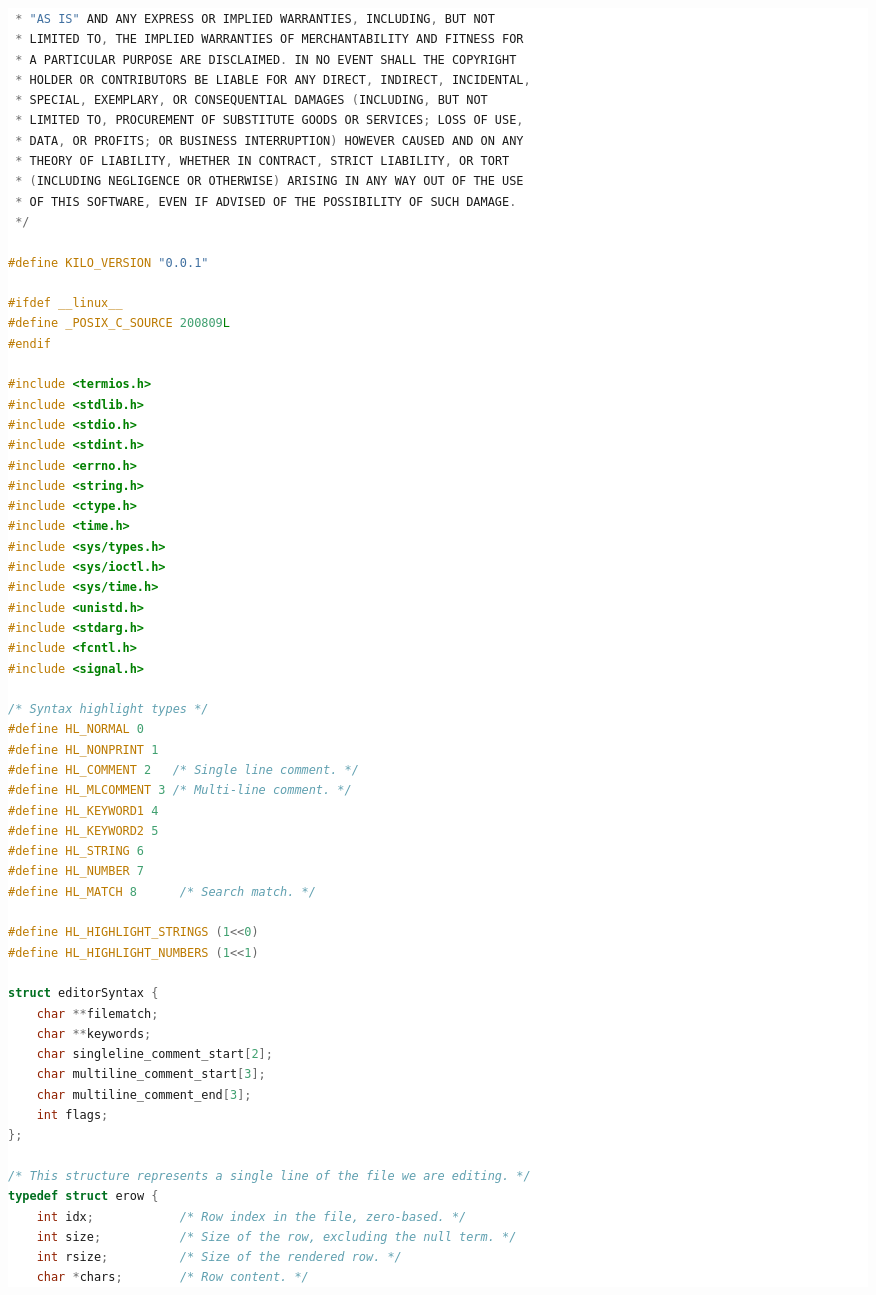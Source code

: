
 ```c
 * "AS IS" AND ANY EXPRESS OR IMPLIED WARRANTIES, INCLUDING, BUT NOT
 * LIMITED TO, THE IMPLIED WARRANTIES OF MERCHANTABILITY AND FITNESS FOR
 * A PARTICULAR PURPOSE ARE DISCLAIMED. IN NO EVENT SHALL THE COPYRIGHT
 * HOLDER OR CONTRIBUTORS BE LIABLE FOR ANY DIRECT, INDIRECT, INCIDENTAL,
 * SPECIAL, EXEMPLARY, OR CONSEQUENTIAL DAMAGES (INCLUDING, BUT NOT
 * LIMITED TO, PROCUREMENT OF SUBSTITUTE GOODS OR SERVICES; LOSS OF USE,
 * DATA, OR PROFITS; OR BUSINESS INTERRUPTION) HOWEVER CAUSED AND ON ANY
 * THEORY OF LIABILITY, WHETHER IN CONTRACT, STRICT LIABILITY, OR TORT
 * (INCLUDING NEGLIGENCE OR OTHERWISE) ARISING IN ANY WAY OUT OF THE USE
 * OF THIS SOFTWARE, EVEN IF ADVISED OF THE POSSIBILITY OF SUCH DAMAGE.
 */

#define KILO_VERSION "0.0.1"

#ifdef __linux__
#define _POSIX_C_SOURCE 200809L
#endif

#include <termios.h>
#include <stdlib.h>
#include <stdio.h>
#include <stdint.h>
#include <errno.h>
#include <string.h>
#include <ctype.h>
#include <time.h>
#include <sys/types.h>
#include <sys/ioctl.h>
#include <sys/time.h>
#include <unistd.h>
#include <stdarg.h>
#include <fcntl.h>
#include <signal.h>

/* Syntax highlight types */
#define HL_NORMAL 0
#define HL_NONPRINT 1
#define HL_COMMENT 2   /* Single line comment. */
#define HL_MLCOMMENT 3 /* Multi-line comment. */
#define HL_KEYWORD1 4
#define HL_KEYWORD2 5
#define HL_STRING 6
#define HL_NUMBER 7
#define HL_MATCH 8      /* Search match. */

#define HL_HIGHLIGHT_STRINGS (1<<0)
#define HL_HIGHLIGHT_NUMBERS (1<<1)

struct editorSyntax {
    char **filematch;
    char **keywords;
    char singleline_comment_start[2];
    char multiline_comment_start[3];
    char multiline_comment_end[3];
    int flags;
};

/* This structure represents a single line of the file we are editing. */
typedef struct erow {
    int idx;            /* Row index in the file, zero-based. */
    int size;           /* Size of the row, excluding the null term. */
    int rsize;          /* Size of the rendered row. */
    char *chars;        /* Row content. */
```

_ _ _ _

**About this task:**
Where a line in the material contains "char", copy that line.

**Response to this exercise:**
    char **filematch;
    char **keywords;
    char singleline_comment_start[2];
    char multiline_comment_start[3];
    char multiline_comment_end[3];
    char *chars;        /* Row content. */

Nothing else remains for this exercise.